VDU's Editor asked to comment on recent WHO statement about H7N9 severity on BBC World News' Newsday show with Rico Hizon. 

Video currently viewable at the Australian Infectious Diseases Research Centre at The University of Queensland.

New summary of H7N9 events.

The US CDC publish a wrap-up in an early release issue of Morbidity and Mortality Weekly Report.

Study supports poor H7N9 transmission - from anything!

new paper in by J. Han et al. Emerging Microbes and Infection concludes that neither 2 vendors in an H7N9-positive poultry market visited by the H7N9-positive patient (our Case#10, also studied in recent Lancet article) nor his close contacts, were WHO RT-rtPCR positive. 

So picking up H7N9 is certainly not a frequent thing. Also supported by the few cases that have been identified considering the population in these areas that move through and interact with birds and the markets. 

Also, once you have it, transmitting H7N9 it seems to be an infrequent event.

Friday, 3 May 2013

Swapping H1N1's PA and NS into H5N1 flu helps H5N1 spread.

A new study by Hualan Chen's group at Harbin Veterinary Research Institute published in Science reveals that avian influenza A(H5N1) can acquire mammalian transmissibility if it acquires the right segments of human influenza A(H1N1). This was not a mutation study, but a whole gene segment-swapping study (creatingreassortants). 

This work was conducted in mice (for lethality studies) and guinea pigs (for transmission) and yielded different results compared to similar studies using ferret models, which did spread via aerosols or droplets.

Some have expressed their dismay at the study itself. It seemed to fly in the face of the many concerned scientists who wrote at length after similar studies, classified as 'gain of function' virus research, were described using mutations in flu genes, instead of entire gene segments. "Play" was pressed on the voluntary pause in highly pathogenic avian influenzavirus H5N1 research in Feb 2013 after a list of uber-expert flu researchers declared that sufficient time had passed, explanations, debates, reviews and revisions had occurred. 

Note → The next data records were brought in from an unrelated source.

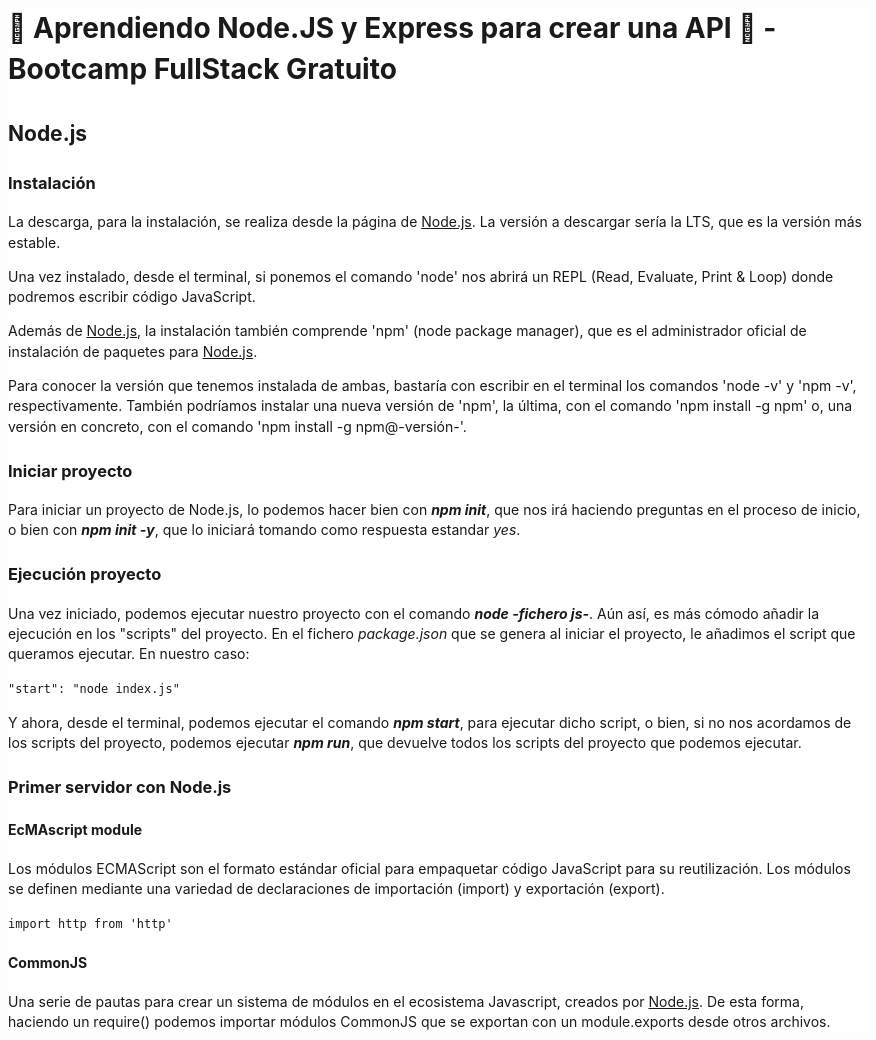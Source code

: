 # 💯 Aprendiendo Node.JS y Express para crear una API 📶 - Bootcamp FullStack Gratuito

## Node.js

### Instalación

La descarga, para la instalación, se realiza desde la página de [Node.js][node]. La versión a descargar sería la LTS, que es la versión más estable.

Una vez instalado, desde el terminal, si ponemos el comando 'node' nos abrirá un REPL (Read, Evaluate, Print & Loop) donde podremos escribir código JavaScript.

Además de [Node.js][node], la instalación también comprende 'npm' (node package manager), que es el administrador oficial de instalación de paquetes para [Node.js][node].

Para conocer la versión que tenemos instalada de ambas, bastaría con escribir en el terminal los comandos 'node -v' y 'npm -v', respectivamente. También podríamos instalar una nueva versión de 'npm', la última, con el comando 'npm install -g npm' o, una versión en concreto, con el comando 'npm install -g npm@-versión-'.

### Iniciar proyecto

Para iniciar un proyecto de Node.js, lo podemos hacer bien con ___npm init___, que nos irá haciendo preguntas en el proceso de inicio, o bien con ___npm init -y___, que lo iniciará tomando como respuesta estandar _yes_.

### Ejecución proyecto

Una vez iniciado, podemos ejecutar nuestro proyecto con el comando ___node -fichero js-___. Aún así, es más cómodo añadir la ejecución en los "scripts" del proyecto. En el fichero _package.json_ que se genera al iniciar el proyecto, le añadimos el script que queramos ejecutar. En nuestro caso:

    "start": "node index.js"

Y ahora, desde el terminal, podemos ejecutar el comando ___npm start___, para ejecutar dicho script, o bien, si no nos acordamos de los scripts del proyecto, podemos ejecutar ___npm run___, que devuelve todos los scripts del proyecto que podemos ejecutar.

### Primer servidor con Node.js

#### EcMAscript module

Los módulos ECMAScript son el formato estándar oficial para empaquetar código JavaScript para su reutilización. Los módulos se definen mediante una variedad de declaraciones de importación (import) y exportación (export).

    import http from 'http'

#### CommonJS

Una serie de pautas para crear un sistema de módulos en el ecosistema Javascript, creados por [Node.js][node]. De esta forma, haciendo un require() podemos importar módulos CommonJS que se exportan con un module.exports desde otros archivos. 


[node]: https://nodejs.org/es/
[nodemon]: https://github.com/remy/nodemon
[express]: https://github.com/expressjs/express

Those scientists suitably supported and qualified to do so should get back to the bench in order to better prepare humanity for pandemic influenzas of the future. Timely. There were 3 Chinese affiliations as signatories on this article including Harbin Veterinary Research Institute's Prof Hualan Chen.

Whatever you think of this study, the outcome is a very sobering reminder of what chance could be capable of in those locations where animal and human flu viruses co-circulate. 

Fit and better-transmitting viruses can result.